----- Data extract
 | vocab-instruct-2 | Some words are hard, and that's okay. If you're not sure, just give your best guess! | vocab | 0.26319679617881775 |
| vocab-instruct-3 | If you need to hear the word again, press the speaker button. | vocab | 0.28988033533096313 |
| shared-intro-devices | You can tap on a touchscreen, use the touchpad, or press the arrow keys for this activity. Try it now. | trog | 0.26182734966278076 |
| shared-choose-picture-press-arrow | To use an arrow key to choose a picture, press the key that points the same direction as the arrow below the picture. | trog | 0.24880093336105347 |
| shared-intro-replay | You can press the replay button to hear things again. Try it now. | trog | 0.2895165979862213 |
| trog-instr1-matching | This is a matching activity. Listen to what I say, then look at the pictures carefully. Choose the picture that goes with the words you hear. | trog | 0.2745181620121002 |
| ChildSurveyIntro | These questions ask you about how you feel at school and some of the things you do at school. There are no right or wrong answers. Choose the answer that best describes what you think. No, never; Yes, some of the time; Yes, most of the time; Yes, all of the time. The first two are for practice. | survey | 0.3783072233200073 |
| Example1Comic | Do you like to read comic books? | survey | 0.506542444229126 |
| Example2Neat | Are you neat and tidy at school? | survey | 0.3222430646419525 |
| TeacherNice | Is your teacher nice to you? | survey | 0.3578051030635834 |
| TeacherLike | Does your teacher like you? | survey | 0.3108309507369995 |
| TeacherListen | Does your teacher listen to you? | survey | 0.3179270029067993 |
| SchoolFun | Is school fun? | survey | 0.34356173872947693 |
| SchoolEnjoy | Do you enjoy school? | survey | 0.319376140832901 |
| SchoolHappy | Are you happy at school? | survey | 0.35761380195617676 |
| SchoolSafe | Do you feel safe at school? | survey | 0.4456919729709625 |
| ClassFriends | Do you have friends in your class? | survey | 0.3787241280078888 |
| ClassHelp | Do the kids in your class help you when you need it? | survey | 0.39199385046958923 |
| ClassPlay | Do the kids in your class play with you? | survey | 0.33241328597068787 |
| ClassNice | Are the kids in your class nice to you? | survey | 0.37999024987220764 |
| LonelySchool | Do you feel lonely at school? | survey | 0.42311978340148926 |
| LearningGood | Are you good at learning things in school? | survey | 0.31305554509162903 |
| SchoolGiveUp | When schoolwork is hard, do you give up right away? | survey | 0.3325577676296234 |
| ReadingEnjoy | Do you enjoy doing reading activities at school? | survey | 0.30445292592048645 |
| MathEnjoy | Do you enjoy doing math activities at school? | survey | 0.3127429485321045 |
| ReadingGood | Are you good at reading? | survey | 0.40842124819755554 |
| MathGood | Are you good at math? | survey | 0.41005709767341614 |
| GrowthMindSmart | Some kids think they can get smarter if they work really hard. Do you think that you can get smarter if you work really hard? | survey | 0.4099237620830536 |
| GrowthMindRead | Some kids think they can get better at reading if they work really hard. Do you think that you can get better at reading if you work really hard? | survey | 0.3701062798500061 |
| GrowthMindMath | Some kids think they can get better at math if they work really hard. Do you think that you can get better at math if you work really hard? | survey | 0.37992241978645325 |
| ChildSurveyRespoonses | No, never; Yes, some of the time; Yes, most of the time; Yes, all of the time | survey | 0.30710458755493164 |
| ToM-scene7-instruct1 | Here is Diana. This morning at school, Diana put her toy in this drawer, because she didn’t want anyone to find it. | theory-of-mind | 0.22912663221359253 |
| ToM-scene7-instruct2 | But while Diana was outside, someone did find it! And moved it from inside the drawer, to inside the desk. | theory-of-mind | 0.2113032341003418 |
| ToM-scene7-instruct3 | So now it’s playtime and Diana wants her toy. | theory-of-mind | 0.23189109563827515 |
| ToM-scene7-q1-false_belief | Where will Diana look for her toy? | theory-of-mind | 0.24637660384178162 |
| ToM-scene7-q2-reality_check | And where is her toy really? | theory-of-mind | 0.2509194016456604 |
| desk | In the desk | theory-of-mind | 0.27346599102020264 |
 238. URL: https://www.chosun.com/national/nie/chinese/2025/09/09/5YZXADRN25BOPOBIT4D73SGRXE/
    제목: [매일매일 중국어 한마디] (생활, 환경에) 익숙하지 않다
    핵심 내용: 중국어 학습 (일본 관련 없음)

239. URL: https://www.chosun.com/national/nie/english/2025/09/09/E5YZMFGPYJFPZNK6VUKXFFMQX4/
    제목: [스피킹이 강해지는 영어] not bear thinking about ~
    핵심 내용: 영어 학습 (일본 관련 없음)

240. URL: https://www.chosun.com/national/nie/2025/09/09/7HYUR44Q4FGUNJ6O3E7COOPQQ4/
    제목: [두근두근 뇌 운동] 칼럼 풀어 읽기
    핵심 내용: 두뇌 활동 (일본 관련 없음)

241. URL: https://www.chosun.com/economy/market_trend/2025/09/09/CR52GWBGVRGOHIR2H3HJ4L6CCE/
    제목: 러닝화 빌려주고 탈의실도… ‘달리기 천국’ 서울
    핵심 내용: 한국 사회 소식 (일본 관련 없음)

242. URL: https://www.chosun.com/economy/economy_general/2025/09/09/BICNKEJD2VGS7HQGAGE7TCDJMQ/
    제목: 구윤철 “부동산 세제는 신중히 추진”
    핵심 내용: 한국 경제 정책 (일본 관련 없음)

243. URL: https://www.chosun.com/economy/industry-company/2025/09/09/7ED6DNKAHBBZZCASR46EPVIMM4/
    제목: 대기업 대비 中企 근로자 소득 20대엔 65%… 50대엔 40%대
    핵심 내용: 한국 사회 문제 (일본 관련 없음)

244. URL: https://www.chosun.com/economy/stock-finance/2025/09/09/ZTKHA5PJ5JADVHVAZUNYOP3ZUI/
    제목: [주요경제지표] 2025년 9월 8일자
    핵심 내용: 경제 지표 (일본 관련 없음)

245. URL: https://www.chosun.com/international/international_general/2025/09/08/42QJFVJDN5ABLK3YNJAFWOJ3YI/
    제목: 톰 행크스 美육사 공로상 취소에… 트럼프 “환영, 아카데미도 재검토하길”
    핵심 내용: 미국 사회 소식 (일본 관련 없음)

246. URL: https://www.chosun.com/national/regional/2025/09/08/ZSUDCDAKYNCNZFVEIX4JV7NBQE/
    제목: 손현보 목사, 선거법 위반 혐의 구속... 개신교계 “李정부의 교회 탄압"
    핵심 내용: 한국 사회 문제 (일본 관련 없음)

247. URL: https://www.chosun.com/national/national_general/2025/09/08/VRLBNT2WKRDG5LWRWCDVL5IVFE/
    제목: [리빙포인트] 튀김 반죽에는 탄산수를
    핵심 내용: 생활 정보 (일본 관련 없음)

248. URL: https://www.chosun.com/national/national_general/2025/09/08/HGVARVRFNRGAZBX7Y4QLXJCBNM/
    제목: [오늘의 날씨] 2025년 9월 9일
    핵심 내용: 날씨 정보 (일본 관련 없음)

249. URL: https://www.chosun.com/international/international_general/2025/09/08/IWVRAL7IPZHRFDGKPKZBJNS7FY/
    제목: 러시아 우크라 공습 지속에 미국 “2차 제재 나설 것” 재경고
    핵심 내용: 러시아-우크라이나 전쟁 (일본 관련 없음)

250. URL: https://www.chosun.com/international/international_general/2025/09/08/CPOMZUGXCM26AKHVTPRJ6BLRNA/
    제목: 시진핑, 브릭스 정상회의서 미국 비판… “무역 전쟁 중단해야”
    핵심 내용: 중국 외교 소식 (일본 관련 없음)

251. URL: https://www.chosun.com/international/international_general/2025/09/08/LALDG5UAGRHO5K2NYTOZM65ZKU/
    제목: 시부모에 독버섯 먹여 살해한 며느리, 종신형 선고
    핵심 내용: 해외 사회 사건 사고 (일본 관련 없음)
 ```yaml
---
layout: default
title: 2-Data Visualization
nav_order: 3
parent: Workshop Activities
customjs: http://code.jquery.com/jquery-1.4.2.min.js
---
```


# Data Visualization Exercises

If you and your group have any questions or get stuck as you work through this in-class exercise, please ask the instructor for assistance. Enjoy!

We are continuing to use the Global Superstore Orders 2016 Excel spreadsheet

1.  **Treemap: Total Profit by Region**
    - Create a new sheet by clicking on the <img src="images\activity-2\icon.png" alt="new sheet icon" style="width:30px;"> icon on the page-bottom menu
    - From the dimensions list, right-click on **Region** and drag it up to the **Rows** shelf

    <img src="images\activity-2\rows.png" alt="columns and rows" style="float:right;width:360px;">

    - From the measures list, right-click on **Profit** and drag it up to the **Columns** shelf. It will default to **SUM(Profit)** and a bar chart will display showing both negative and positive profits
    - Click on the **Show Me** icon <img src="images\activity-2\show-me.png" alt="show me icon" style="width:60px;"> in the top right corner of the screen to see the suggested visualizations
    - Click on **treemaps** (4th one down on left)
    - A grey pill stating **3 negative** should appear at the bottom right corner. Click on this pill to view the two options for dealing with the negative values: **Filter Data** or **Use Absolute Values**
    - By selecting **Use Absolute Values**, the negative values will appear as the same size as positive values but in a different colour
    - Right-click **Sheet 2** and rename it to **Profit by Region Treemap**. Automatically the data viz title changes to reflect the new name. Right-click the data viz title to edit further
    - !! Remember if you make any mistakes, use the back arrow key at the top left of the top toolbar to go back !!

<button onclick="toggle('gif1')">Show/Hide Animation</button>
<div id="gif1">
----------
The lines from the beginning of the records through the line containing "trog | 0.2745181620121002 |" should be reproduced exactly. Include nothing else.

▶ Exercise result
 | vocab-instruct-2 | Some words are hard, and that's okay. If you're not sure, just give your best guess! | vocab | 0.26319679617881775 |
| vocab-instruct-3 | If you need to hear the word again, press the speaker button. | vocab | 0.28988033533096313 |
| shared-intro-devices | You can tap on a touchscreen, use the touchpad, or press the arrow keys for this activity. Try it now. | trog | 0.26182734966278076 |
| shared-choose-picture-press-arrow | To use an arrow key to choose a picture, press the key that points the same direction as the arrow below the picture. | trog | 0.24880093336105347 |
| shared-intro-replay | You can press the replay button to hear things again. Try it now. | trog | 0.2895165979862213 |
| trog-instr1-matching | This is a matching activity. Listen to what I say, then look at the pictures carefully. Choose the picture that goes with the words you hear. | trog | 0.2745181620121002 |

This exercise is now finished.